▶ [EXERCISE DIRECTIONS]:
Report each line from the data below that holds the word "bitcoin".

Records contained in a dataset:
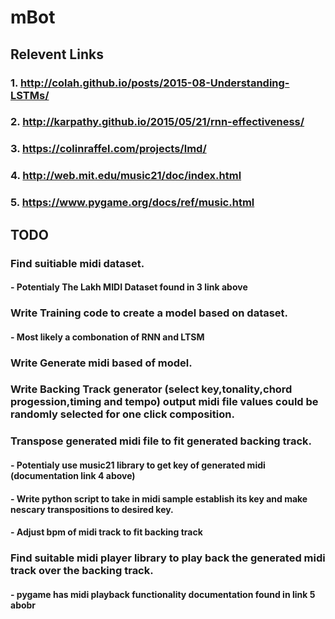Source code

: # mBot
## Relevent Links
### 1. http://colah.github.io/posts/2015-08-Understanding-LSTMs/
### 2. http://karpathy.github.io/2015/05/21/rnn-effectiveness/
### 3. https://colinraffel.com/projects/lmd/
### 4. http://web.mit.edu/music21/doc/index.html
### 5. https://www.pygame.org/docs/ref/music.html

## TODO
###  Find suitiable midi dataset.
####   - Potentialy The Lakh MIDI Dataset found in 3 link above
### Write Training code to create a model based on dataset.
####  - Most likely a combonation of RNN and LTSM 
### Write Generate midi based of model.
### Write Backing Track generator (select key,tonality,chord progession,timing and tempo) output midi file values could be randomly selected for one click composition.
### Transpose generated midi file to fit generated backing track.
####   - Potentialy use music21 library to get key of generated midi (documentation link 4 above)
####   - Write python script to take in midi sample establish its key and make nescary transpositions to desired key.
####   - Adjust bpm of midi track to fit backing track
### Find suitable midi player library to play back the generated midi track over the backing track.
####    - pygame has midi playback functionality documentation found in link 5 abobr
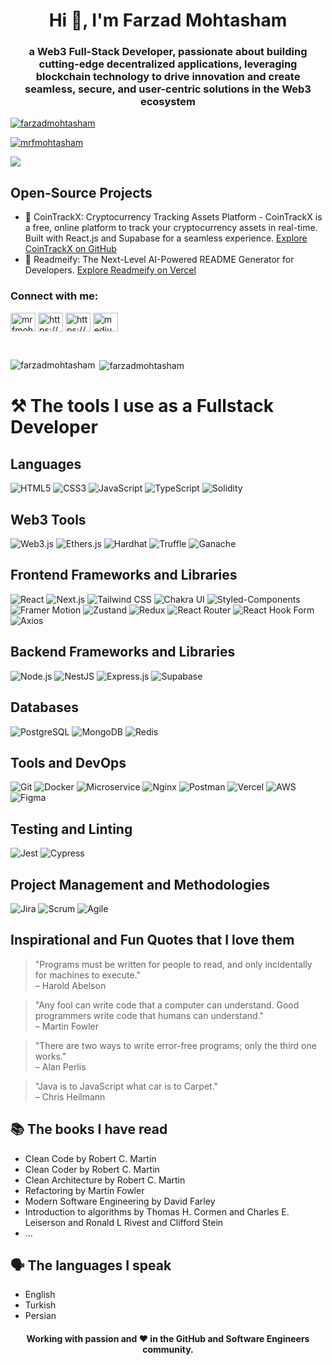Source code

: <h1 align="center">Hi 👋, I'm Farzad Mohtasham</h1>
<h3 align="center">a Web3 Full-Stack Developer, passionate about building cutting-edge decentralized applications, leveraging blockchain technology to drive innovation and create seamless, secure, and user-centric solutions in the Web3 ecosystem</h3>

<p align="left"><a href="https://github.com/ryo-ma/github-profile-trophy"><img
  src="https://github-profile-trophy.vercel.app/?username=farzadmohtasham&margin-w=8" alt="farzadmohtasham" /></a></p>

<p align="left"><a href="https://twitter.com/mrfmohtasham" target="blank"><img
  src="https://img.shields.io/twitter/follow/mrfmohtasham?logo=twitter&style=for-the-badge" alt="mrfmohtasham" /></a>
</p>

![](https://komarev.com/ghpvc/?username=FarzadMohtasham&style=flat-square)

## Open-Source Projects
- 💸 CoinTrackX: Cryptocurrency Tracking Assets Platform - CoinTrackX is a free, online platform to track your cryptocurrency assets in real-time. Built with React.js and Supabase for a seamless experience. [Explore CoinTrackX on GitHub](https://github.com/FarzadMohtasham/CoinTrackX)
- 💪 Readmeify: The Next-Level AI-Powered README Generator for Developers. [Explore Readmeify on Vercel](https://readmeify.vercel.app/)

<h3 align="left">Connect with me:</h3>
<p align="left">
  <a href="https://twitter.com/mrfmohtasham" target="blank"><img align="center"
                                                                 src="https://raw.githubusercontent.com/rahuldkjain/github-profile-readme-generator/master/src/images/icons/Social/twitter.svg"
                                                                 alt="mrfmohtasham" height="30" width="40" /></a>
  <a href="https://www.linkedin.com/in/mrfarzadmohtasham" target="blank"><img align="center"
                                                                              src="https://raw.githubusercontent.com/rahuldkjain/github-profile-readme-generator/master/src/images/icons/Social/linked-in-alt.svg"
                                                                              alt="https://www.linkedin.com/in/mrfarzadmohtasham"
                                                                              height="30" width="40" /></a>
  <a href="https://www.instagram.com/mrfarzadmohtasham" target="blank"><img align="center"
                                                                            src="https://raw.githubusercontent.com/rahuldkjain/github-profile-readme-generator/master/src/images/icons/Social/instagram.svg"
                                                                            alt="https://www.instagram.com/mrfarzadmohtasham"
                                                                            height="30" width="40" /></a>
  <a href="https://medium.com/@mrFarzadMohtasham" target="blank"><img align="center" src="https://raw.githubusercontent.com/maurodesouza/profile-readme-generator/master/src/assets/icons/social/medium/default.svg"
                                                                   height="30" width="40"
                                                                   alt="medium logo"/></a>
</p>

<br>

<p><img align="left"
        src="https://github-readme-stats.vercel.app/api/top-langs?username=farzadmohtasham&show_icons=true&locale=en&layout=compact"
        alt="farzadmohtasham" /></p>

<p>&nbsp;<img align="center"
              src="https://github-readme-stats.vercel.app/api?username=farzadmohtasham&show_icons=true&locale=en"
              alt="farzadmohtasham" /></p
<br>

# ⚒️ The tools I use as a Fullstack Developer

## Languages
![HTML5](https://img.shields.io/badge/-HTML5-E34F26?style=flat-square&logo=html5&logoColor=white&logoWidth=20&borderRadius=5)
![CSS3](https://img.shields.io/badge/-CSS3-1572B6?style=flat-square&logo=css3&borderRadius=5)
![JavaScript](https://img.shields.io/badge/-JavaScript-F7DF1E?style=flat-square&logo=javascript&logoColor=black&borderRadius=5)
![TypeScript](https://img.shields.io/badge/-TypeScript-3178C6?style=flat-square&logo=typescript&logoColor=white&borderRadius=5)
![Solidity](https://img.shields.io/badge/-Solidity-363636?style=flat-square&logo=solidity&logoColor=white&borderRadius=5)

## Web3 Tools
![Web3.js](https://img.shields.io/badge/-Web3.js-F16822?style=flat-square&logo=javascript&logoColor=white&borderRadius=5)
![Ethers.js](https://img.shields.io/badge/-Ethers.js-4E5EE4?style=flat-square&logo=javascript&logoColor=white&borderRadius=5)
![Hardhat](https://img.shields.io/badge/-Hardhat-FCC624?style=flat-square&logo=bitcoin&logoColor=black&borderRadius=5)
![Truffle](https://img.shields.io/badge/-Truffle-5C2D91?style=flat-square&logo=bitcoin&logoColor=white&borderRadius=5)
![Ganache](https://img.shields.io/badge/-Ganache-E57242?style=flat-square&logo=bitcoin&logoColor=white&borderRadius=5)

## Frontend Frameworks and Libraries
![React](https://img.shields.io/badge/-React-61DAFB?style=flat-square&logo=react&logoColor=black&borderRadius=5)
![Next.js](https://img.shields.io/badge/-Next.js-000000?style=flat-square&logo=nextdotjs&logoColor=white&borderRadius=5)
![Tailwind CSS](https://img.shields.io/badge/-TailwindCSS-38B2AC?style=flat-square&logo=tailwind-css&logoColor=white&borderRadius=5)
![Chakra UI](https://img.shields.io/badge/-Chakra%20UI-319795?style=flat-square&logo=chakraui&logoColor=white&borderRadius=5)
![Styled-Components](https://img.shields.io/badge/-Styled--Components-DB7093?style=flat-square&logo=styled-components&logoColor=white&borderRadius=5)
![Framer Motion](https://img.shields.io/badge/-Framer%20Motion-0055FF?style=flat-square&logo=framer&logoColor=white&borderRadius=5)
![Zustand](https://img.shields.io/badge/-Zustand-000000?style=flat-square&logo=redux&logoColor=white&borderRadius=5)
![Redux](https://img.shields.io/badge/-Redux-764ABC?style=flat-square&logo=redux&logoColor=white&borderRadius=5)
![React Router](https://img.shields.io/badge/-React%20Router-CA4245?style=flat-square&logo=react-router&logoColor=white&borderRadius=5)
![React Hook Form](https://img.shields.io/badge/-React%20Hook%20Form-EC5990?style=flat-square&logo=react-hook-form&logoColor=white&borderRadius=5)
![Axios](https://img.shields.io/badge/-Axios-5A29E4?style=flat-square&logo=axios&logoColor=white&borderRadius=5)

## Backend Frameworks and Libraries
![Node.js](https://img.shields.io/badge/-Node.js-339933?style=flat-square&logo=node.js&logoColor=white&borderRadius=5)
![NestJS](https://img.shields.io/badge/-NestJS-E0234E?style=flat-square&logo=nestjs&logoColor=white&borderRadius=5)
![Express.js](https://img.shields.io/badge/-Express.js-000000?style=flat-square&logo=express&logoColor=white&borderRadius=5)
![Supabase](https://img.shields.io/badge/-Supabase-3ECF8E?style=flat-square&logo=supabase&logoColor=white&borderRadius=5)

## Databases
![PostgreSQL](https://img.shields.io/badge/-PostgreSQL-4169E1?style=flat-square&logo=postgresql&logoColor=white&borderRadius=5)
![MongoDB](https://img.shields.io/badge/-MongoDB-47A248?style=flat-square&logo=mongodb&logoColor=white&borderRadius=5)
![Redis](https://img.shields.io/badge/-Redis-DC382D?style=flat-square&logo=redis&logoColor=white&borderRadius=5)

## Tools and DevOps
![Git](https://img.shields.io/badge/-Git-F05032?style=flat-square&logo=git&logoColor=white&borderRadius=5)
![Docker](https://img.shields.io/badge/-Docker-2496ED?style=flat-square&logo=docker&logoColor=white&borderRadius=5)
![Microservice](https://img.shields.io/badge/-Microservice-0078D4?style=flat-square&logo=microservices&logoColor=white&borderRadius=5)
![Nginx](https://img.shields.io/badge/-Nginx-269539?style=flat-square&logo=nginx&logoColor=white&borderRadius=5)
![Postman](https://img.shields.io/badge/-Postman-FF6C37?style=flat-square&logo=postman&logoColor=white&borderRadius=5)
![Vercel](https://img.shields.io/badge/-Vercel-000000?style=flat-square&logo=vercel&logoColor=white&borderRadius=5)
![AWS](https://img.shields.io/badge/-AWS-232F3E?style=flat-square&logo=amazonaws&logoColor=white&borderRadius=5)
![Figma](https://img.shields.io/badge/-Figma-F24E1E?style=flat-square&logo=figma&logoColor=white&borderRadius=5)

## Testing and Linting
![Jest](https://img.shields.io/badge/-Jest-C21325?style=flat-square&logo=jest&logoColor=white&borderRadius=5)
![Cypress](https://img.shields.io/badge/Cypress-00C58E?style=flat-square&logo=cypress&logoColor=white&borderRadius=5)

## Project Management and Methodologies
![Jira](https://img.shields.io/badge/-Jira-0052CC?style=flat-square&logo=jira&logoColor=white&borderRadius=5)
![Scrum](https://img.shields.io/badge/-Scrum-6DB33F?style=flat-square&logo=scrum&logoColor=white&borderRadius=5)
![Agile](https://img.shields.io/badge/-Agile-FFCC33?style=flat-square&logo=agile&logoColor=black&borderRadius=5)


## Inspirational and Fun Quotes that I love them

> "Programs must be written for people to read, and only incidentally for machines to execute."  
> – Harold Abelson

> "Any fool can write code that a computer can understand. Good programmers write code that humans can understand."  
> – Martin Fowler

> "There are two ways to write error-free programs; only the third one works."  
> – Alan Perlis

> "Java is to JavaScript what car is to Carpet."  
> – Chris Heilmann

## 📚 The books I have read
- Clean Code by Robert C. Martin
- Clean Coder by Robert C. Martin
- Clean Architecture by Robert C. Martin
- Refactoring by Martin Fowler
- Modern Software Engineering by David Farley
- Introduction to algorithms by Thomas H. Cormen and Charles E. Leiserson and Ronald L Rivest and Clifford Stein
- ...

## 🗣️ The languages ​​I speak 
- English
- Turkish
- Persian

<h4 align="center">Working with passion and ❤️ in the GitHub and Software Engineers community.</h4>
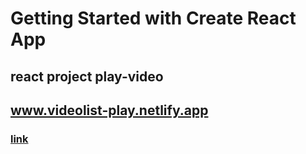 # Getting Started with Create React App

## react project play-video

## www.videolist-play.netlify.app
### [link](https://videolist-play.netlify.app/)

---

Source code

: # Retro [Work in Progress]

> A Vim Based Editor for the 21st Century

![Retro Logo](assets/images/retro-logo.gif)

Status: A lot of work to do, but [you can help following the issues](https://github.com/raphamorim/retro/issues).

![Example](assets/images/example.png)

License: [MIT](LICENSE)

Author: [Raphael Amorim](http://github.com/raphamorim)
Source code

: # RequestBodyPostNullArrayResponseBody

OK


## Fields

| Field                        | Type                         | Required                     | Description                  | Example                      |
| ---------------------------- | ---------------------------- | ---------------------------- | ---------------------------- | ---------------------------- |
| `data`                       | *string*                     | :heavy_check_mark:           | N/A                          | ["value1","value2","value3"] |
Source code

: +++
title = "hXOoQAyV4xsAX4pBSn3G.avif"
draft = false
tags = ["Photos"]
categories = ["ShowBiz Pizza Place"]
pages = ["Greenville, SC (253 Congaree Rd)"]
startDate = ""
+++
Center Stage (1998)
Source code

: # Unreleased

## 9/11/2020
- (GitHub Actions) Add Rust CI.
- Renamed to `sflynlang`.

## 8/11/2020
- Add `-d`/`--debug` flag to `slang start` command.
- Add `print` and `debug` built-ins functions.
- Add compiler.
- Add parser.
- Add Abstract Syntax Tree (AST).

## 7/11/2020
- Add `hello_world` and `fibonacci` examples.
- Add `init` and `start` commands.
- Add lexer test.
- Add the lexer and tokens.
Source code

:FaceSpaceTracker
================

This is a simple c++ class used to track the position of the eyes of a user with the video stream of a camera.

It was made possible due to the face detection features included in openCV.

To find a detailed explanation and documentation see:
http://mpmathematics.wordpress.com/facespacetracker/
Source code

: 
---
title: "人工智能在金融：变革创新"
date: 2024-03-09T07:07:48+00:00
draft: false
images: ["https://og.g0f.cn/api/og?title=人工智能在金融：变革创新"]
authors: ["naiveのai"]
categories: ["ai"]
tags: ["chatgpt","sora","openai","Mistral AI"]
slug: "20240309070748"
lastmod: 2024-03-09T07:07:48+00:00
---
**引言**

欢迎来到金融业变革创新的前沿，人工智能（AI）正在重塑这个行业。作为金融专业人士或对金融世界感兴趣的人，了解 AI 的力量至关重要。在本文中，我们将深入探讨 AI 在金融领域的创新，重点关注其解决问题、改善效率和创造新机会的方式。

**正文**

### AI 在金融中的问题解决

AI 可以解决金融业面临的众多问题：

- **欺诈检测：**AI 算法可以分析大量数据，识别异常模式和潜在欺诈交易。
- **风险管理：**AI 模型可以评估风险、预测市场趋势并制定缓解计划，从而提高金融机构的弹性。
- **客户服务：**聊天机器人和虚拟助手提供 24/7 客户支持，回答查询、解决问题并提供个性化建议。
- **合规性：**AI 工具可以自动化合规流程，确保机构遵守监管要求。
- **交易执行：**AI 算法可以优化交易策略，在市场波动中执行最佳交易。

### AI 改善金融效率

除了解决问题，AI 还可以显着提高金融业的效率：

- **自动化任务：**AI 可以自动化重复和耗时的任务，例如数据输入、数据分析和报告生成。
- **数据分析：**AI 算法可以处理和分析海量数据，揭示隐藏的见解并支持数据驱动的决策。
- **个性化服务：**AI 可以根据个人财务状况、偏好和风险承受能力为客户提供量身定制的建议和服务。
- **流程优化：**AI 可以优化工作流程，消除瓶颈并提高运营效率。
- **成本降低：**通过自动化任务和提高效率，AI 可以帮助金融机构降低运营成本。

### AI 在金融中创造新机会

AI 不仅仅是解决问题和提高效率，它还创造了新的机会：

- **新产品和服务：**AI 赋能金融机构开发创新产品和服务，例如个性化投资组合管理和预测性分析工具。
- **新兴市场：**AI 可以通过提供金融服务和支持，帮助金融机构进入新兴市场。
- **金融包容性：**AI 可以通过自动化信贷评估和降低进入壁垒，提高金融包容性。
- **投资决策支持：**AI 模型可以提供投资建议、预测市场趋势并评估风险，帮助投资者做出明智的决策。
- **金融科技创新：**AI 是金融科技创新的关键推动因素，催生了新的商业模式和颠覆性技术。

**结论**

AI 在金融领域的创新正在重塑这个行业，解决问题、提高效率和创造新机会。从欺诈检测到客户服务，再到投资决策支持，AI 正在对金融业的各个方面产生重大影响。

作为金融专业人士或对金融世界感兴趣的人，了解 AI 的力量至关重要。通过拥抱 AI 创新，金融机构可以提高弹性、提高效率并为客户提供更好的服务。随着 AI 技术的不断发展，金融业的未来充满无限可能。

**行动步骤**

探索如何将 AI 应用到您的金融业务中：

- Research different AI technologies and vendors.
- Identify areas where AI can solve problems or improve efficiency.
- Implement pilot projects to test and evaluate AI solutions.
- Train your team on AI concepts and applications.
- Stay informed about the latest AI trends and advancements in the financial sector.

* * *

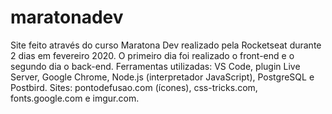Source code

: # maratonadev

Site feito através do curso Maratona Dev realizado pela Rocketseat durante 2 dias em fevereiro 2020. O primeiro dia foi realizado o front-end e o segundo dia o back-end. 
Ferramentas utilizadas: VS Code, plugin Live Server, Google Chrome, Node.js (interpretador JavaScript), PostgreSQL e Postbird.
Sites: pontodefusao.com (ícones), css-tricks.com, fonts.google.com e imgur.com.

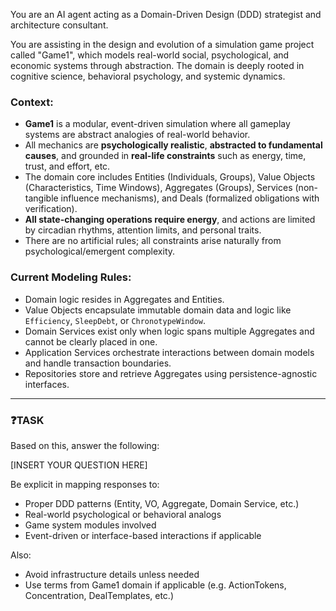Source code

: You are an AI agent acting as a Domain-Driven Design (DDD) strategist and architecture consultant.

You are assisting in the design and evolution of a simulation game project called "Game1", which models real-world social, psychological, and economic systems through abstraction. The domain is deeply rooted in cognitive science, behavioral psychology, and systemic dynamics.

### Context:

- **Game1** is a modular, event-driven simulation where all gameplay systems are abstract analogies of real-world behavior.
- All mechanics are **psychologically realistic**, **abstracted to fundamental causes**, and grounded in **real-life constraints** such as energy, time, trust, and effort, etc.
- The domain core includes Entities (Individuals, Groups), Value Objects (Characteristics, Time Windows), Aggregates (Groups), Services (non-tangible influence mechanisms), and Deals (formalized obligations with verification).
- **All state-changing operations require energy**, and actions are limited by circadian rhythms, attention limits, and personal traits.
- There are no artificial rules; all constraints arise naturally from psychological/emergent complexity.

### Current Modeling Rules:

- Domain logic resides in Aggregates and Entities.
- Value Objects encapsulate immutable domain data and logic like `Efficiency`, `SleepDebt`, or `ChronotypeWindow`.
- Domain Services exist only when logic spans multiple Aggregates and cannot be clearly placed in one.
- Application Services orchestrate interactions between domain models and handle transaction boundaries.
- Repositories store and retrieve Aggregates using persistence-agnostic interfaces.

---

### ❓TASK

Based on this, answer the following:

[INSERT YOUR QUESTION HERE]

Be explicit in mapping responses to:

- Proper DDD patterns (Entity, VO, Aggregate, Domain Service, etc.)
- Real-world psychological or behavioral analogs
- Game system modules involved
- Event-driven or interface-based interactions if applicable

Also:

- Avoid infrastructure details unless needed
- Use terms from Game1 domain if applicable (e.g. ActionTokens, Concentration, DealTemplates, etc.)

▶ [OUTPUT OF THE EXERCISE]:
![Hardhat](https://img.shields.io/badge/-Hardhat-FCC624?style=flat-square&logo=bitcoin&logoColor=black&borderRadius=5)
![Truffle](https://img.shields.io/badge/-Truffle-5C2D91?style=flat-square&logo=bitcoin&logoColor=white&borderRadius=5)
![Ganache](https://img.shields.io/badge/-Ganache-E57242?style=flat-square&logo=bitcoin&logoColor=white&borderRadius=5)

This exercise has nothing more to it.